▸ WORK REQUIRED
The expected output is the set of lines below beginning at the one that contains "visualizador externo para" and ending at the final line, reproduced exactly.
[DATA IN THIS EXERCISE — start]
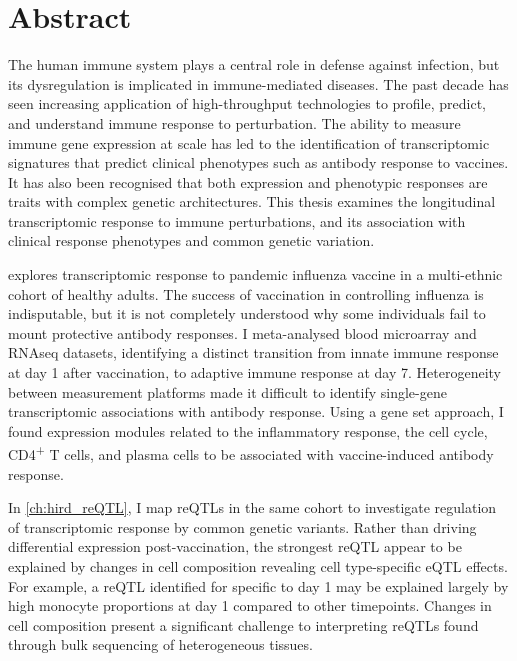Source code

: %
%

\chapter{Abstract}

The human immune system plays a central role in defense against infection, 
but its dysregulation is implicated in immune-mediated diseases.
The past decade has seen increasing application of high-throughput technologies to profile, predict, and understand immune response to perturbation.
The ability to measure immune gene expression at scale has led to the identification of 
transcriptomic signatures that predict clinical phenotypes such as antibody response to vaccines.
It has also been recognised that both expression and phenotypic responses are traits with complex genetic architectures.
This thesis examines the longitudinal transcriptomic response to immune perturbations,
and its association with clinical response phenotypes and common genetic variation.

 explores transcriptomic response to pandemic influenza vaccine in a multi-ethnic cohort of healthy adults.
The success of vaccination in controlling influenza is indisputable, 
but it is not completely understood why some individuals fail to mount protective antibody responses.
I meta-analysed blood microarray and \gls{RNAseq} datasets, 
identifying a distinct transition from innate immune response at day 1 after vaccination, to adaptive immune response at day 7.
Heterogeneity between measurement platforms made it difficult to identify single-gene transcriptomic associations with antibody response.
Using a gene set approach, I found expression modules related to the inflammatory response, the cell cycle, CD4\textsuperscript{+} T cells, and plasma cells 
to be associated with vaccine-induced antibody response.

In \cref{ch:hird_reQTL}, I map \glspl{reQTL} in the same cohort to investigate regulation of transcriptomic response by common genetic variants.
Rather than driving differential expression post-vaccination,
the strongest \gls{reQTL} appear to be explained by changes in cell composition revealing cell type-specific \gls{eQTL} effects.
For example, a \gls{reQTL} identified for  specific to day 1 may be explained largely by high monocyte proportions at day 1 compared to other timepoints.
Changes in cell composition present a significant challenge to interpreting \glspl{reQTL} found through bulk sequencing of heterogeneous tissues.

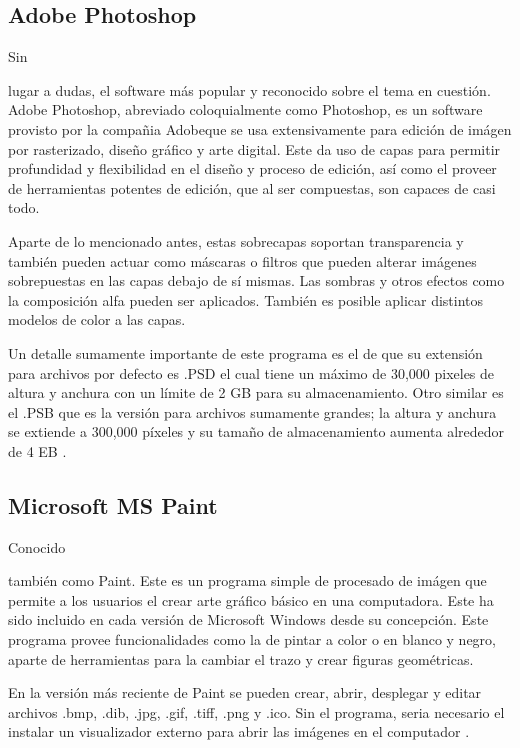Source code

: \documentclass[stu, 12pt, letterpaper, donotrepeattitle, floatsintext, natbib]{apa7}
\begin{document}
    \subsection{Adobe Photoshop}
    Sin \begin{justifying}
    lugar a dudas, el software más popular y reconocido sobre el tema en cuestión. Adobe Photoshop, abreviado coloquialmente como Photoshop, es un software provisto
    por la compañia Adobeque se usa extensivamente para edición de imágen por rasterizado, diseño gráfico y arte digital. Este da uso de capas para permitir
    profundidad y flexibilidad en el diseño y proceso de edición, así como el proveer de herramientas potentes de edición, que al ser compuestas, son capaces de casi todo.\par
    Aparte de lo mencionado antes, estas sobrecapas soportan transparencia y también pueden actuar como máscaras o filtros que pueden alterar imágenes sobrepuestas en las capas debajo
    de sí mismas. Las sombras y otros efectos como la composición alfa pueden ser aplicados. También es posible aplicar distintos modelos de color a las capas.\par
    Un detalle sumamente importante de este programa es el de que su extensión para archivos por defecto es .PSD el cual tiene un máximo de 30,000 pixeles de altura y anchura con un límite
    de 2 GB para su almacenamiento. Otro similar es el .PSB que es la versión para archivos sumamente grandes; la altura y anchura se extiende a 300,000 píxeles y su 
    tamaño de almacenamiento aumenta alrededor de 4 EB \citep{techopedia-2017}. \par
    \end{justifying}    
    \subsection{Microsoft MS Paint}
    Conocido \begin{justifying}
    también como Paint. Este es un programa simple de procesado de imágen que permite a los usuarios el crear arte gráfico básico en una computadora. Este ha sido incluido en cada
    versión de Microsoft Windows desde su concepción. Este programa provee funcionalidades como la de pintar a color o en blanco y negro, aparte de herramientas para la cambiar el trazo
    y crear figuras geométricas.\par
    En la versión más reciente de Paint se pueden crear, abrir, desplegar y editar archivos .bmp, .dib, .jpg, .gif, .tiff, .png y .ico. Sin el programa, seria necesario el instalar un
    visualizador externo para abrir las imágenes en el computador \citep{computer-hope-2021}.\par     
    \end{justifying}
\end{document}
[DATA IN THIS EXERCISE — finish]
▸ ANSWER TO THIS EXERCISE
    visualizador externo para abrir las imágenes en el computador \citep{computer-hope-2021}.\par     
    \end{justifying}
\end{document}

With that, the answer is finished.